Jason Thompson/Spencer Hawes, Kings: If only we could combine Hawes' shot-blocking ability with Thompson's upside in scoring and rebounding, we'd have ourselves one heck of a fantasy player. Both guys have their faults, but they also possess a good amount of upside as well. Either way, both of these guys are going to get a boatload of minutes after the break. Even if Brad Miller isn't traded, the Kings will be looking to get their young big men some experience, and they'll get every opportunity to be on the court down the stretch.

Guys I Hate

Carlos Boozer, PF, Jazz: A lot of folks are hanging onto Boozer in hopes that he'll save their season once he returns from the knee injury that has caused him to miss 41 games this season. Problem is, we still have no idea when he's going to return. I mean, I can't get excited about a guy that hasn't even been cleared to start running yet.

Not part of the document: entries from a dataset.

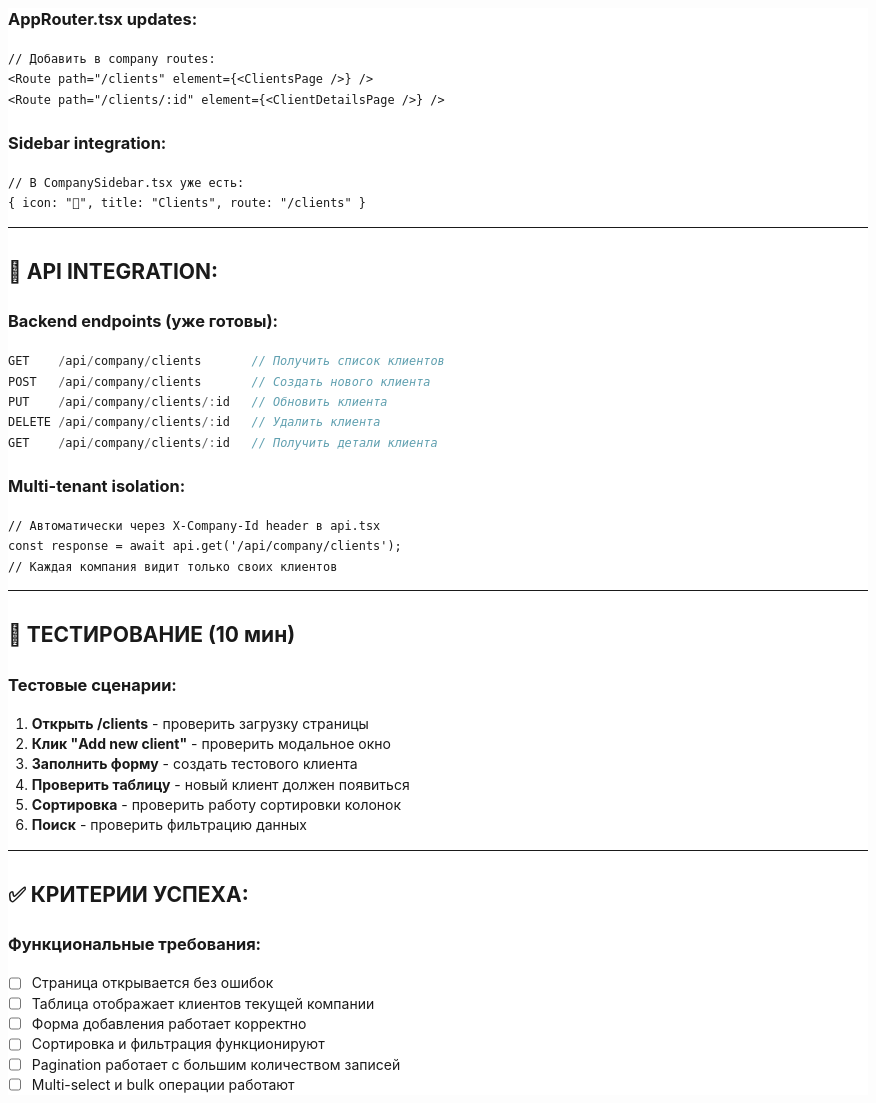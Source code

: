 ### **AppRouter.tsx updates:**
```tsx
// Добавить в company routes:
<Route path="/clients" element={<ClientsPage />} />
<Route path="/clients/:id" element={<ClientDetailsPage />} />
```

### **Sidebar integration:**
```tsx
// В CompanySidebar.tsx уже есть:
{ icon: "👥", title: "Clients", route: "/clients" }
```

---

## 🔧 **API INTEGRATION:**

### **Backend endpoints (уже готовы):**
```typescript
GET    /api/company/clients       // Получить список клиентов
POST   /api/company/clients       // Создать нового клиента  
PUT    /api/company/clients/:id   // Обновить клиента
DELETE /api/company/clients/:id   // Удалить клиента
GET    /api/company/clients/:id   // Получить детали клиента
```

### **Multi-tenant isolation:**
```tsx
// Автоматически через X-Company-Id header в api.tsx
const response = await api.get('/api/company/clients');
// Каждая компания видит только своих клиентов
```

---

## 🧪 **ТЕСТИРОВАНИЕ** (10 мин)

### **Тестовые сценарии:**
1. **Открыть /clients** - проверить загрузку страницы
2. **Клик "Add new client"** - проверить модальное окно
3. **Заполнить форму** - создать тестового клиента
4. **Проверить таблицу** - новый клиент должен появиться
5. **Сортировка** - проверить работу сортировки колонок
6. **Поиск** - проверить фильтрацию данных

---

## ✅ **КРИТЕРИИ УСПЕХА:**

### **Функциональные требования:**
- [ ] Страница открывается без ошибок
- [ ] Таблица отображает клиентов текущей компании
- [ ] Форма добавления работает корректно
- [ ] Сортировка и фильтрация функционируют
- [ ] Pagination работает с большим количеством записей
- [ ] Multi-select и bulk операции работают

This smells like Gilbert Arenas all over again, doesn't it?

Steve Nash, PG, Suns: Historically speaking, Nash's post-All-Star splits aren't very kind, and although much of that has to do with the fact that his teams have allowed him to rest down the stretch, there's still a good chance that his numbers could dip even further than they already have this season. Nagging injuries tend to catch up to Nash around this time of year, and let's not forget that the Suns could be very active at the trade deadline. If the Amare Stoudemire rumors have any truth to them, Nash's assist totals could suffer because many of his dimes go to Amare in the post and on the break.

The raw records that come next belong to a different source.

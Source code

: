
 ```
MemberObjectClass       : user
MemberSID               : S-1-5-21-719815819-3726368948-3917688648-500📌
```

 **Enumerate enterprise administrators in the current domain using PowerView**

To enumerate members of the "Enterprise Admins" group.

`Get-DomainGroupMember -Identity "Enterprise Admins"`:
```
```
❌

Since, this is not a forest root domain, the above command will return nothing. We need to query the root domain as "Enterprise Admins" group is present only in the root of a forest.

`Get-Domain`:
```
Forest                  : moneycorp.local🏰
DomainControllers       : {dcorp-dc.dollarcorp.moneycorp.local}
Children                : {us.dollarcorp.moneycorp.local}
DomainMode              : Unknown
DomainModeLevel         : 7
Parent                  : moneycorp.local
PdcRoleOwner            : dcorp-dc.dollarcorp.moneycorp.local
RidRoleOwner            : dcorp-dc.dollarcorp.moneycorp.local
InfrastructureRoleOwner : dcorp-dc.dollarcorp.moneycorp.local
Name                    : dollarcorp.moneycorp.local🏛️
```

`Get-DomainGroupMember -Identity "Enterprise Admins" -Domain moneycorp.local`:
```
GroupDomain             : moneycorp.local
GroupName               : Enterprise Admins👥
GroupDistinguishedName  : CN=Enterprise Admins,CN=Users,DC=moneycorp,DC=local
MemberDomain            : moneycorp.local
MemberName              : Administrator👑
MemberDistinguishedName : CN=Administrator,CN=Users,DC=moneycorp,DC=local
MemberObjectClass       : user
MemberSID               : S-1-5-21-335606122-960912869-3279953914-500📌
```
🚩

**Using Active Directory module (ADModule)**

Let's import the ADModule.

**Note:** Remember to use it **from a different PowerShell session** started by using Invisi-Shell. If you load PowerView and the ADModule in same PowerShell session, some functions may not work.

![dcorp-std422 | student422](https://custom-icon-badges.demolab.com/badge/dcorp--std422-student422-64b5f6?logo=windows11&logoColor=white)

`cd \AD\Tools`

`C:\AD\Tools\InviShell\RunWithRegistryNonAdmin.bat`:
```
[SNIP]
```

Ray Allen, SG, Celtics: Allen currently ranks 11th on ESPN's Player Rater, but that ranking is mostly driven by his career-best 49.2 percent shooting from the floor. In fact, Allen's per-minute numbers are actually down across the board from a season ago. His owners could be in for a big disappointment if Doc Rivers decides to limit his minutes down the stretch as he did last season.

Jamal Crawford, SG, Warriors: Crawford's numbers have already dipped since Monta Ellis' return, and they could drop even more once Ellis is back at full strength after the break. Crawford's shot attempts have fallen from 17.8 per game in January to 11.8 per game in February and his scoring has suffered as a result. Of course, he's handing out more assists now, but those could also fall as Ellis takes more control of the offense. You've been warned.

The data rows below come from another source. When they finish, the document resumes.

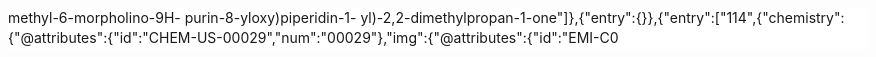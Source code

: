 methyl-6-morpholino-9H- purin-8-yloxy)piperidin-1- yl)-2,2-dimethylpropan-1-one"]},{"entry":{}},{"entry":["114",{"chemistry":{"@attributes":{"id":"CHEM-US-00029","num":"00029"},"img":{"@attributes":{"id":"EMI-C0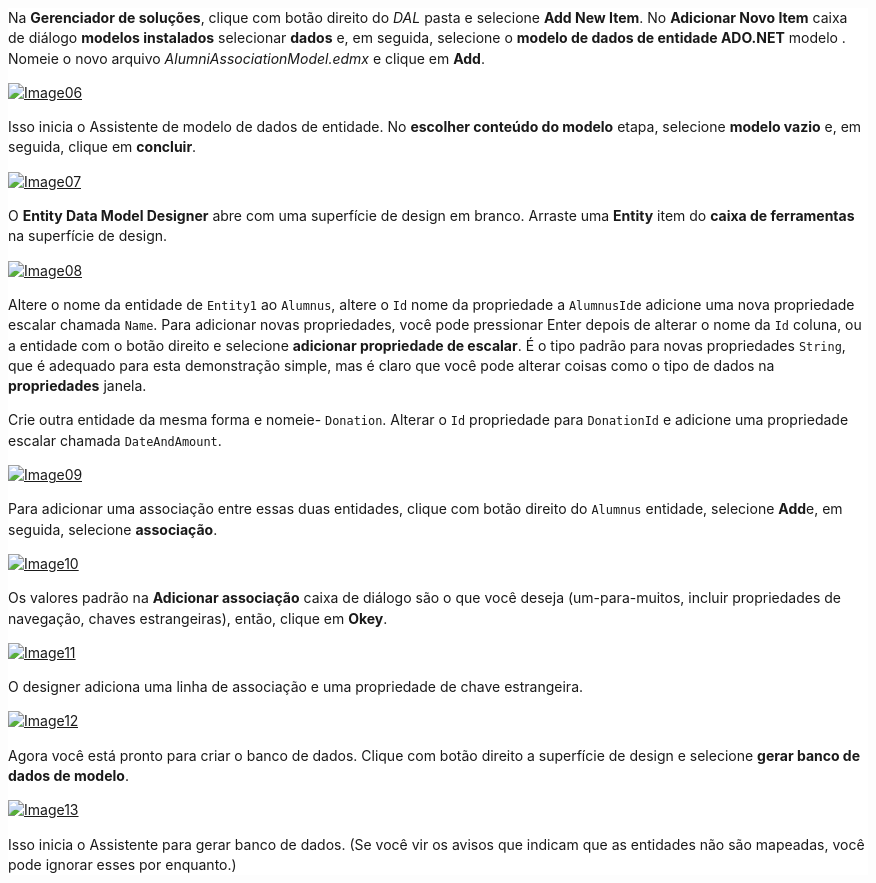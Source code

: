 Na **Gerenciador de soluções**, clique com botão direito do *DAL* pasta e selecione **Add New Item**. No **Adicionar Novo Item** caixa de diálogo **modelos instalados** selecionar **dados** e, em seguida, selecione o **modelo de dados de entidade ADO.NET** modelo . Nomeie o novo arquivo *AlumniAssociationModel.edmx* e clique em **Add**.

[![Image06](what-s-new-in-the-entity-framework-4/_static/image10.png)](what-s-new-in-the-entity-framework-4/_static/image9.png)

Isso inicia o Assistente de modelo de dados de entidade. No **escolher conteúdo do modelo** etapa, selecione **modelo vazio** e, em seguida, clique em **concluir**.

[![Image07](what-s-new-in-the-entity-framework-4/_static/image12.png)](what-s-new-in-the-entity-framework-4/_static/image11.png)

O **Entity Data Model Designer** abre com uma superfície de design em branco. Arraste uma **Entity** item do **caixa de ferramentas** na superfície de design.

[![Image08](what-s-new-in-the-entity-framework-4/_static/image14.png)](what-s-new-in-the-entity-framework-4/_static/image13.png)

Altere o nome da entidade de `Entity1` ao `Alumnus`, altere o `Id` nome da propriedade a `AlumnusId`e adicione uma nova propriedade escalar chamada `Name`. Para adicionar novas propriedades, você pode pressionar Enter depois de alterar o nome da `Id` coluna, ou a entidade com o botão direito e selecione **adicionar propriedade de escalar**. É o tipo padrão para novas propriedades `String`, que é adequado para esta demonstração simple, mas é claro que você pode alterar coisas como o tipo de dados na **propriedades** janela.

Crie outra entidade da mesma forma e nomeie- `Donation`. Alterar o `Id` propriedade para `DonationId` e adicione uma propriedade escalar chamada `DateAndAmount`.

[![Image09](what-s-new-in-the-entity-framework-4/_static/image16.png)](what-s-new-in-the-entity-framework-4/_static/image15.png)

Para adicionar uma associação entre essas duas entidades, clique com botão direito do `Alumnus` entidade, selecione **Add**e, em seguida, selecione **associação**.

[![Image10](what-s-new-in-the-entity-framework-4/_static/image18.png)](what-s-new-in-the-entity-framework-4/_static/image17.png)

Os valores padrão na **Adicionar associação** caixa de diálogo são o que você deseja (um-para-muitos, incluir propriedades de navegação, chaves estrangeiras), então, clique em **Okey**.

[![Image11](what-s-new-in-the-entity-framework-4/_static/image20.png)](what-s-new-in-the-entity-framework-4/_static/image19.png)

O designer adiciona uma linha de associação e uma propriedade de chave estrangeira.

[![Image12](what-s-new-in-the-entity-framework-4/_static/image22.png)](what-s-new-in-the-entity-framework-4/_static/image21.png)

Agora você está pronto para criar o banco de dados. Clique com botão direito a superfície de design e selecione **gerar banco de dados de modelo**.

[![Image13](what-s-new-in-the-entity-framework-4/_static/image24.png)](what-s-new-in-the-entity-framework-4/_static/image23.png)

Isso inicia o Assistente para gerar banco de dados. (Se você vir os avisos que indicam que as entidades não são mapeadas, você pode ignorar esses por enquanto.)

Brad Miller, C, Kings: OK, so this isn't really going out on a limb, but it has to be said. The 11-43 Kings will do everything in their power to get Jason Thompson and Spencer Hawes on the court, and that includes limiting Miller's minutes. It is possible that Miller could retain his value if he's traded, but I wouldn't count on it.

Greg Oden, C, Blazers: Don't be fooled by his back-to-back double-doubles earlier this week. Some are expecting Oden to take off after the break, but there will never be any consistency here as long as Oden continues to commit fouls at such an alarming rate. His propensity to foul hasn't improved much this season, and at 8.1 fouls per 48 minutes, Oden's minutes and production will continue to fluctuate.

Rashard Lewis, PF, Magic: Color me concerned about Lewis' lack of production since Jameer Nelson's injury. Hedo Turkoglu has stepped up his game, but Lewis isn't getting the same open looks that he saw with Nelson running the show. He is shooting just 35.6 percent from the floor with 12.2 points, 4.4 rebounds, 0.4 steals, 0.6 blocks and 2.2 3-pointers since the injury. He should be better than this on most nights, but he'll have a hard time duplicating his numbers from the first half.

Nene, PF/C, Nuggets: Nene has already defied the odds by staying healthy, but I can't help but think that he's due to come back down to earth sometime soon even if he can stay on the court. He has already started to slow a bit in February, and I have a hard time seeing him matching his career-best shooting percentage of 61 percent in the second half. Sure, he gets a lot of shots around the rim, but 61 percent is a ridiculous number to live up to, particularly when his career percentage stands at 54.2 percent.

Drew Gooden, PF/C, Bulls: Things will not be the same when Gooden finally returns to the court. Joakim Noah and Tyrus Thomas have performed admirably in Gooden's absence, and he'll no longer have the luxury of being the only reliable big man in Chicago's rotation. Expect a decrease in minutes and production upon his return.